Ebenfalls nicht erfasst wäre das geschlechtsbezogene Verbrechen der erzwungenen Ehe, das unter § 7 Abs. 1 Nr. 8 VStGB fallen kann.[27] Denn in der IStGH-Rechtsprechung ist ausdrücklich anerkannt, dass Zwangsehen nicht primär als sexualisierte Gewalt anzusehen sind, sondern durch den Exklusivitätsanspruch des „Ehegatten“ und die Verletzung des Menschenrechts auf das freiwillige Eingehen einer Ehe gekennzeichnet sind.[28] Die von den Opfern erlittenen Verletzungen liegen vor allem in der Ächtung durch die Gesellschaft, im mentalen Trauma, dem Angriff auf die Würde des Opfers sowie in der Entziehung des Rechts auf freiwillige Eingehung einer Ehe.[29]

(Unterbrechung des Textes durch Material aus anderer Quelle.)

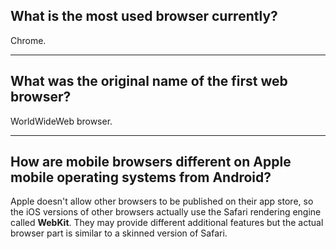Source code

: ## **What is the most used browser currently?**

Chrome.

---

## **What was the original name of the first web browser?**

WorldWideWeb browser.

---

## **How are mobile browsers different on Apple mobile operating systems from Android?**

Apple doesn't allow other browsers to be published on their app store, so the iOS versions of other browsers actually use the Safari rendering engine called **WebKit**. They may provide different additional features but the actual browser part is similar to a skinned version of Safari.
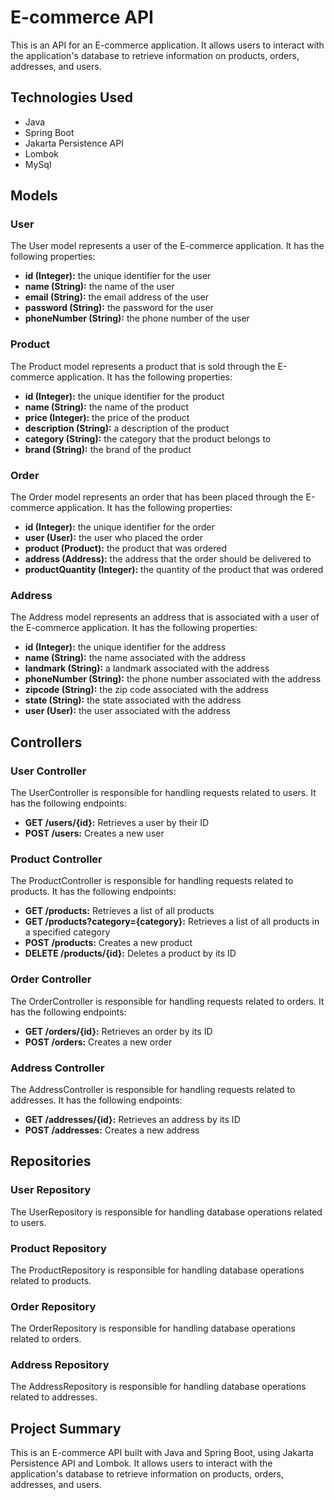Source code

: # E-commerce API
This is an API for an E-commerce application. It allows users to interact with the application's database to retrieve information on products, orders, addresses, and users.

## Technologies Used
- Java
- Spring Boot
- Jakarta Persistence API
- Lombok
- MySql

## Models
### User
The User model represents a user of the E-commerce application. It has the following properties:
- **id (Integer):** the unique identifier for the user
- **name (String):** the name of the user
- **email (String):** the email address of the user
- **password (String):** the password for the user
- **phoneNumber (String):** the phone number of the user

### Product
The Product model represents a product that is sold through the E-commerce application. It has the following properties:
- **id (Integer):** the unique identifier for the product
- **name (String):** the name of the product
- **price (Integer):** the price of the product
- **description (String):** a description of the product
- **category (String):** the category that the product belongs to
- **brand (String):** the brand of the product

### Order
The Order model represents an order that has been placed through the E-commerce application. It has the following properties:
- **id (Integer):** the unique identifier for the order
- **user (User):** the user who placed the order
- **product (Product):** the product that was ordered
- **address (Address):** the address that the order should be delivered to
- **productQuantity (Integer):** the quantity of the product that was ordered

### Address
The Address model represents an address that is associated with a user of the E-commerce application. It has the following properties:
- **id (Integer):** the unique identifier for the address
- **name (String):** the name associated with the address
- **landmark (String):** a landmark associated with the address
- **phoneNumber (String):** the phone number associated with the address
- **zipcode (String):** the zip code associated with the address
- **state (String):** the state associated with the address
- **user (User):** the user associated with the address

## Controllers
### User Controller
The UserController is responsible for handling requests related to users. It has the following endpoints:
- **GET /users/{id}:** Retrieves a user by their ID
- **POST /users:** Creates a new user

### Product Controller
The ProductController is responsible for handling requests related to products. It has the following endpoints:
- **GET /products:** Retrieves a list of all products
- **GET /products?category={category}:** Retrieves a list of all products in a specified category
- **POST /products:** Creates a new product
- **DELETE /products/{id}:** Deletes a product by its ID

### Order Controller
The OrderController is responsible for handling requests related to orders. It has the following endpoints:
- **GET /orders/{id}:** Retrieves an order by its ID
- **POST /orders:** Creates a new order

### Address Controller
The AddressController is responsible for handling requests related to addresses. It has the following endpoints:
- **GET /addresses/{id}:** Retrieves an address by its ID
- **POST /addresses:** Creates a new address

## Repositories
### User Repository
The UserRepository is responsible for handling database operations related to users.

### Product Repository
The ProductRepository is responsible for handling database operations related to products.

### Order Repository
The OrderRepository is responsible for handling database operations related to orders.

### Address Repository
The AddressRepository is responsible for handling database operations related to addresses.

## Project Summary
This is an E-commerce API built with Java and Spring Boot, using Jakarta Persistence API and Lombok. It allows users to interact with the application's database to retrieve information on products, orders, addresses, and users.
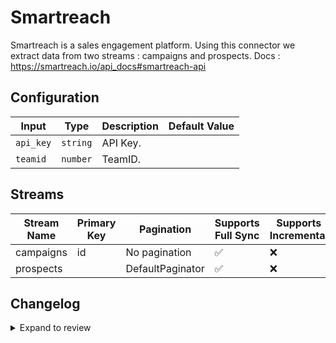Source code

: # Smartreach
Smartreach is a sales engagement platform.
Using this connector we extract data from two streams : campaigns and prospects.
Docs : https://smartreach.io/api_docs#smartreach-api

## Configuration

| Input | Type | Description | Default Value |
|-------|------|-------------|---------------|
| `api_key` | `string` | API Key.  |  |
| `teamid` | `number` | TeamID.  |  |

## Streams
| Stream Name | Primary Key | Pagination | Supports Full Sync | Supports Incremental |
|-------------|-------------|------------|---------------------|----------------------|
| campaigns | id | No pagination | ✅ |  ❌  |
| prospects |  | DefaultPaginator | ✅ |  ❌  |

## Changelog

<details>
  <summary>Expand to review</summary>

| Version          | Date              | Pull Request | Subject        |
|------------------|-------------------|--------------|----------------|
| 0.0.20 | 2025-04-19 | [58439](https://github.com/airbytehq/airbyte/pull/58439) | Update dependencies |
| 0.0.19 | 2025-04-12 | [57934](https://github.com/airbytehq/airbyte/pull/57934) | Update dependencies |
| 0.0.18 | 2025-04-05 | [57434](https://github.com/airbytehq/airbyte/pull/57434) | Update dependencies |
| 0.0.17 | 2025-03-29 | [56846](https://github.com/airbytehq/airbyte/pull/56846) | Update dependencies |
| 0.0.16 | 2025-03-22 | [56252](https://github.com/airbytehq/airbyte/pull/56252) | Update dependencies |
| 0.0.15 | 2025-03-08 | [55582](https://github.com/airbytehq/airbyte/pull/55582) | Update dependencies |
| 0.0.14 | 2025-03-01 | [55136](https://github.com/airbytehq/airbyte/pull/55136) | Update dependencies |
| 0.0.13 | 2025-02-22 | [54480](https://github.com/airbytehq/airbyte/pull/54480) | Update dependencies |
| 0.0.12 | 2025-02-15 | [54098](https://github.com/airbytehq/airbyte/pull/54098) | Update dependencies |
| 0.0.11 | 2025-02-08 | [53577](https://github.com/airbytehq/airbyte/pull/53577) | Update dependencies |
| 0.0.10 | 2025-02-01 | [53082](https://github.com/airbytehq/airbyte/pull/53082) | Update dependencies |
| 0.0.9 | 2025-01-25 | [52394](https://github.com/airbytehq/airbyte/pull/52394) | Update dependencies |
| 0.0.8 | 2025-01-18 | [51995](https://github.com/airbytehq/airbyte/pull/51995) | Update dependencies |
| 0.0.7 | 2025-01-11 | [51379](https://github.com/airbytehq/airbyte/pull/51379) | Update dependencies |
| 0.0.6 | 2024-12-28 | [50814](https://github.com/airbytehq/airbyte/pull/50814) | Update dependencies |
| 0.0.5 | 2024-12-21 | [50351](https://github.com/airbytehq/airbyte/pull/50351) | Update dependencies |
| 0.0.4 | 2024-12-14 | [49749](https://github.com/airbytehq/airbyte/pull/49749) | Update dependencies |
| 0.0.3 | 2024-12-12 | [49406](https://github.com/airbytehq/airbyte/pull/49406) | Update dependencies |
| 0.0.2 | 2024-12-11 | [49113](https://github.com/airbytehq/airbyte/pull/49113) | Starting with this version, the Docker image is now rootless. Please note that this and future versions will not be compatible with Airbyte versions earlier than 0.64 |
| 0.0.1 | 2024-11-01 | | Initial release by [@ombhardwajj](https://github.com/ombhardwajj) via Connector Builder |

</details>
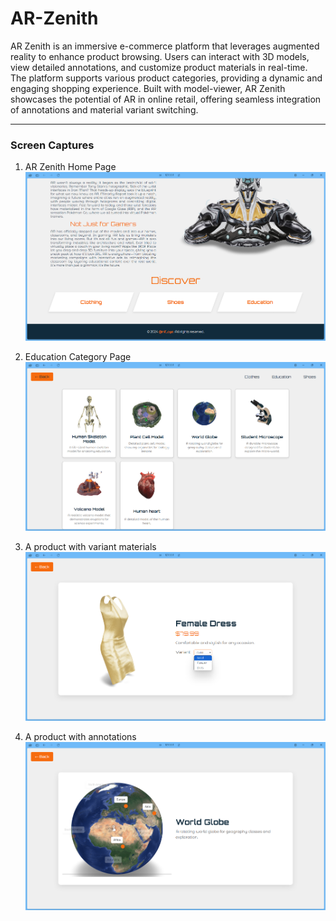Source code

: # AR-Zenith
 
AR Zenith is an immersive e-commerce platform that leverages augmented reality to enhance product browsing. Users can interact with 3D models, view detailed annotations, and customize product materials in real-time. The platform supports various product categories, providing a dynamic and engaging shopping experience. Built with model-viewer, AR Zenith showcases the potential of AR in online retail, offering seamless integration of annotations and material variant switching.

---

### Screen Captures
1. AR Zenith Home Page
![AR Zenith Home Page](images/demo1.png)

2. Education Category Page
![Education Category Page](images/demo2.png)

3. A product with variant materials
![A product with variant materials](images/demo3.png)

4. A product with annotations
![A product with annotations](images/demo4.png)
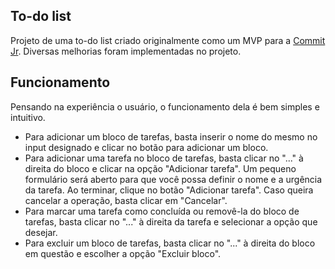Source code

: ## To-do list

Projeto de uma to-do list criado originalmente como um MVP para a [Commit Jr](https://www.commitjr.com). Diversas melhorias foram implementadas no projeto.

## Funcionamento

Pensando na experiência o usuário, o funcionamento dela é bem simples e intuitivo.

- Para adicionar um bloco de tarefas, basta inserir o nome do mesmo no input designado e clicar no botão para adicionar um bloco.
- Para adicionar uma tarefa no bloco de tarefas, basta clicar no "..." à direita do bloco e clicar na opção "Adicionar tarefa". Um pequeno formulário será aberto para que você possa definir o nome e a urgência da tarefa. Ao terminar, clique no botão "Adicionar tarefa". Caso queira cancelar a operação, basta clicar em "Cancelar".
- Para marcar uma tarefa como concluída ou removê-la do bloco de tarefas, basta clicar no "..." à direita da tarefa e selecionar a opção que desejar.
- Para excluir um bloco de tarefas, basta clicar no "..." à direita do bloco em questão e escolher a opção "Excluir bloco".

bb. Gefahr einer zu restriktiven Auslegung durch die Aufzählung in der Gesetzesbegründung

In der Begründung zu § 395a Abs. 1 Nr. 2a und § 395 Abs. 1 Nr. 4a StPO-E (S. 33 ff.) findet sich eine Aufzählung, welche Rechtsgüter durch welche Tatbestände insbesondere geschützt würden. Laut dem Entwurf wird zum Beispiel das Recht auf sexuelle und reproduktive Selbstbestimmung insbesondere durch die Tatbestände des § 7 Abs. 2 Nr. 6 VStGB sowie § 8 Abs. 1 Nr. 4 VStGB geschützt (S. 36). Der Tatbestand der Verfolgung nach § 7 Abs. 1 Nr. 10 VStGB findet einzig in Beziehung zum Rechtsgut der religiösen Selbstbestimmung Erwähnung (S. 36). Wenngleich die Auflistung nicht abschließend zu verstehen ist, besteht durch die Unvollständigkeit doch die Gefahr einer einschränkenden Auslegung.[30] Der djb regt an, auf die Aufzählung zu verzichten.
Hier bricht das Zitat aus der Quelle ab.